Il 23 giugno 2016 entra in vigore il decreto legislativo (d.lgs) 97/2016, uno dei decreti applicativi della riforma della Pubblica amministrazione; secondo il comunicato stampa del governo, questo decreto ha introdotto «una nuova forma di accesso civico ai dati e documenti pubblici equivalente a quella che nel sistema anglosassone è definita Freedom of Information Act (FOIA)».
Il decreto è prevalentemente dedicato alla lotta alla corruzione, ma include un lungo e complesso articolo che muta profondamente la disciplina sull’accesso ai documenti della PA: chiunque, infatti, potrà presentare istanza d’accesso, senza obbligo di motivare la richiesta (art. 6, c. 1).

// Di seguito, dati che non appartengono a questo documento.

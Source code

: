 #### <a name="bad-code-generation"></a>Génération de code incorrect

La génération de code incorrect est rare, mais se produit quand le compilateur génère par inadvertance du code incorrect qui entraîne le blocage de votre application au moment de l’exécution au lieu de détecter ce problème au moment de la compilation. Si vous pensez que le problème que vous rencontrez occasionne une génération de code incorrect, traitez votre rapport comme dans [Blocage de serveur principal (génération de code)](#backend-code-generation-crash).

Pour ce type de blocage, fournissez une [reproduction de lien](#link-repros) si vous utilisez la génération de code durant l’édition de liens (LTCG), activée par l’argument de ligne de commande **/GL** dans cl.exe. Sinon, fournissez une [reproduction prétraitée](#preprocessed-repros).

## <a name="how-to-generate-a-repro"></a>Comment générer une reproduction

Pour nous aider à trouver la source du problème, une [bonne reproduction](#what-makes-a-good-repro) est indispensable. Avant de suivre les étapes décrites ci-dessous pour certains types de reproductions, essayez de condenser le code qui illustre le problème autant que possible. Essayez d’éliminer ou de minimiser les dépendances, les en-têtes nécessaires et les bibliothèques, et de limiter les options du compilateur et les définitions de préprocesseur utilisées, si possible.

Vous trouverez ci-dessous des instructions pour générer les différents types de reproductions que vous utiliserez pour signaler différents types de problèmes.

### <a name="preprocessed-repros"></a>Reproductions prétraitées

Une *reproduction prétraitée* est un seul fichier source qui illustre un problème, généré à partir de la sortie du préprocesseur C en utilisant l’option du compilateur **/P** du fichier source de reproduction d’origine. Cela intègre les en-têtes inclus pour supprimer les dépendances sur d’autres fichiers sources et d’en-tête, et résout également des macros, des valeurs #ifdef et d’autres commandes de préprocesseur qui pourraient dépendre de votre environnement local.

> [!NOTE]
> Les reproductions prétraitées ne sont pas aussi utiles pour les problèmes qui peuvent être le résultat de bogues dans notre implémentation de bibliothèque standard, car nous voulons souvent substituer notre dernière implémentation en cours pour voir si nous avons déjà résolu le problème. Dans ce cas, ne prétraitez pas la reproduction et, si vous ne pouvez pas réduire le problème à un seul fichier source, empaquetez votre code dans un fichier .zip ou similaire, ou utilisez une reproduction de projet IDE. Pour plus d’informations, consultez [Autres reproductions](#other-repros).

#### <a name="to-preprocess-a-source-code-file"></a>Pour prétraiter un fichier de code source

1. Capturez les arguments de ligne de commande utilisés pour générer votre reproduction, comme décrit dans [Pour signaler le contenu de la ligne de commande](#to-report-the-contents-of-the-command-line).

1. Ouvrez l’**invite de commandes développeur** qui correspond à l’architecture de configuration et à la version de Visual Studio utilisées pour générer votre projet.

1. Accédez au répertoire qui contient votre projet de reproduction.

Fino ad oggi, la legge 241/1990 riservava la possibilità di accedere ai documenti della PA solo a chi avesse «un interesse diretto, concreto e attuale, corrispondente ad una situazione giuridicamente tutelata e collegata al documento al quale è chiesto l’accesso» (art. 22, c. 1, lett. b). Questa restrizione prevista dalla legge 241/1990 era la differenza più vistosa tra la normativa italiana e quella in vigore in quasi tutti i Paesi della UE e in moltissimi altri (USA, Canada, Messico, Brasile, Sudafrica, India, ecc.). Uno dei cardini delle leggi sul diritto d’accesso ai documenti della PA vigenti all’estero – in genere noti come FOIA, ovverosia leggi sul diritto all’informazione (sottinteso, detenuta dalla PA) – è proprio che il richiedente non deve essere obbligato a motivare la richiesta. Il Consiglio d’Europa aveva ripetutamente raccomandato ai Paesi membri di dotarsi di leggi sull’accesso che non prevedessero l’obbligo di motivare la richiesta (Recommandation No. R(81) 19 e Recommandation (2002) 2). Bene ha fatto, dunque, il governo, ad allineare la normativa italiana agli standard internazionali.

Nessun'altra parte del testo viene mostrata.